Amnesty International is alarmed that human rights defenders and political activists are facing constant threats and undue restrictions to their rights to freedom of expression and association as a result of their efforts to seek protection against such threats. Not only is the government preventing activists from doing their work, it is also depriving them of access to legal recourse.

The continuing restrictions on human rights work occur within a larger context of serious human rights violations. The government continues to pursue its “war on drugs” even though tens of thousands have been killed by the police and armed individuals, many of whom are believed to have been working for the police. Human rights defenders, activists, lawyers, opposition politicians and others critical of the government and its policies have been vilified, harassed, sued and arbitrarily detained, while others have been killed in still-unresolved attacks that seem to bear a clear connection to their work.
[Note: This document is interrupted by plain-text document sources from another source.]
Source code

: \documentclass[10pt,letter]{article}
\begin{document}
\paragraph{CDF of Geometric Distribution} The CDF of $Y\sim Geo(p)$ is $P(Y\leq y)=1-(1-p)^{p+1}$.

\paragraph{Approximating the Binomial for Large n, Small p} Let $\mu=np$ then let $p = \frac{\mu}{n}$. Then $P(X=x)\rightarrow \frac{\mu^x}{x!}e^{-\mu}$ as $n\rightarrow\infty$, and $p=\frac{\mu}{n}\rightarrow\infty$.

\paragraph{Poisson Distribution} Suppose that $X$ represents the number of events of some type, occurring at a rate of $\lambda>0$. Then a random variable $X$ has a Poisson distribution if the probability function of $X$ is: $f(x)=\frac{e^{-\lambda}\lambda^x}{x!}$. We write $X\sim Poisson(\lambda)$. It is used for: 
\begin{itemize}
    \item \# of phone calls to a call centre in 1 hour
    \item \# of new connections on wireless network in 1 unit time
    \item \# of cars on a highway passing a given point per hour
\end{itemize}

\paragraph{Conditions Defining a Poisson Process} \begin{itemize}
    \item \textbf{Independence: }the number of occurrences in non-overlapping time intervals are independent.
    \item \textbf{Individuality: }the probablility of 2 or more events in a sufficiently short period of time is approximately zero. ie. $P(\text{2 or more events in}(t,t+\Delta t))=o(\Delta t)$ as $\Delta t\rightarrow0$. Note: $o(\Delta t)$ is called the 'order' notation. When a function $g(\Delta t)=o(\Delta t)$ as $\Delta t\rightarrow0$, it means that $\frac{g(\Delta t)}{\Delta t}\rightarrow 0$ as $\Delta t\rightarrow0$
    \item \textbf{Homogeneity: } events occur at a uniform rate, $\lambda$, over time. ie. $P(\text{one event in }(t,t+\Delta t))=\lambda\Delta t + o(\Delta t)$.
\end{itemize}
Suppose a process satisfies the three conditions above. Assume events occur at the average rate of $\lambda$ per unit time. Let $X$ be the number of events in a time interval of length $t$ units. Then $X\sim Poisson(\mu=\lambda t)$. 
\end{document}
Repressive legislative proposals, such as the anti-terror bill recently passed by the Philippine Senate and bills reviving the death penalty, further pose significant threats to human rights in the country.

Amnesty International calls on the government to drop the perjury charges against the ten activists, who were seeking protection from harassment and threats. Instead of using the law to further intimidate its critics, the government should fulfil its obligation to ensure a safe and enabling environment in which they are able to continue their work without fear of reprisals. The worsening situation of human rights defenders and political activists in the country must be addressed, including by ensuring that the criminal justice system is not misused to target and harass critical voices. ###


The human rights group Karapatan, women’s group Gabriela, and church-based Rural Missionaries of the Philippines (RMP) filed a petition for a writ of amparo and habeas data in May 2019, claiming “worsening attacks, terrorist-tagging by the Philippine military and the ongoing smear campaign against human rights defenders.” On 28 June 2019, the Philippine Court of Appeals denied the petition. The court had only held one hearing in the case, in which it barred them from presenting evidence of the threats and attacks against them. According to Karapatan, one piece of evidence that was supposed to be presented was the testimony of its staff member Ryan Hubilla, who was gunned down, along with Nelly Bagasala, also a Karapatan staff member, on 15 June 2019.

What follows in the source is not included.